Report di Simone Vavalà
Foto di David Scatigna e Giuseppe Craca
L’anticipo d’estate all’insegna dei grandi eventi hard rock e metal non poteva essere più intenso: ad appena quattro giorni di distanza dalla calata degli AC/DC in quel di Reggio Emilia, tocca ai Metallica radunare circa settantamila persone nella cornice dell’Ippodromo La Maura di Milano.
E già solo leggere queste parole insieme non può che richiamare spettri già evocati in occasione di altre kermesse musicali tenute negli ultimi anni nello stesso luogo dai Kiss agli Iron Maiden; cambia l’ippodromo, in questo caso il più ampio dei due, ma il risultato non particolarmente, in termini di esperienza non particolarmente positiva.
Notiamo, a onor del vero, la massima gentilezza e disponibilità del personale logistico e di sicurezza, ma forse è dovuto anche nel loro caso alle precedenti esperienze e al (probabile) logoramento: lo spazio da gestire è enorme, per carità, ma resta sempre un mistero come in Italia la distribuzione delle diverse tipologie di biglietto – golden, diamond, bronze, pit, pit super sayan, a un certo punto abbiamo perso il conto – ottenga sempre il risultato di essere una delusione rispetto alla tariffa pagata da ciascuno.

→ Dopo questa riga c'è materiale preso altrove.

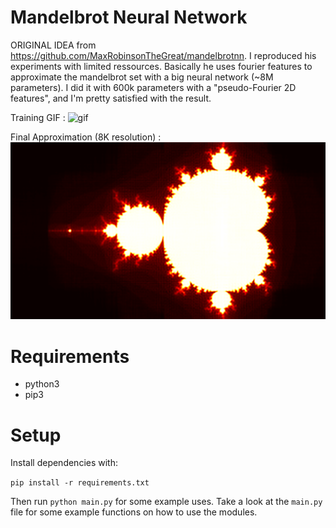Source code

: # Mandelbrot Neural Network

ORIGINAL IDEA from https://github.com/MaxRobinsonTheGreat/mandelbrotnn.
I reproduced his experiments with limited ressources. Basically he uses fourier features to approximate the mandelbrot set with a big neural network (~8M parameters). I did it with 600k parameters with a "pseudo-Fourier 2D features", and I'm pretty satisfied with the result.

Training GIF :
![gif](videos/PseudoFourier2D.gif)

Final Approximation (8K resolution) :
![img](captures/images/PseudoFourier2D.png)

# Requirements
- python3
- pip3

# Setup
Install dependencies with:

`pip install -r requirements.txt`

Then run `python main.py` for some example uses. Take a look at the `main.py` file for some example functions on how to use the modules.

I bagni chimici presenti sono risultati in numero decisamente limitato, dato che è impensabile una fila di circa centocinquanta (!) persone davanti a ciascun blocco di toilette, e infine l’annosa ‘rock’n’roll swindle’ dei token per i bar, su cui non ci soffermiamo nemmeno per evitare di citare a profusione santi e membri della Trinità.
Spiace ritornare sempre sulle stesse critiche, specie alla luce di un’organizzazione che in termini umani – come scritto più sopra – riesce a mostrare il suo lato migliore. Però, questa sera e per tutta la durata di questi I-Days (il festival diluito su più giorni in cui erano inseriti i Metallica), parliamo dei numeri su cui da decenni lavorano festival come Wacken o l’Hellfest, dove l’esito e l’accoglienza sono tutt’altra cosa: basterebbero esperienze all’estero, confronto costruttivo e un approccio meno tetragono per migliorare – e tanto – l’esperienza del pubblico.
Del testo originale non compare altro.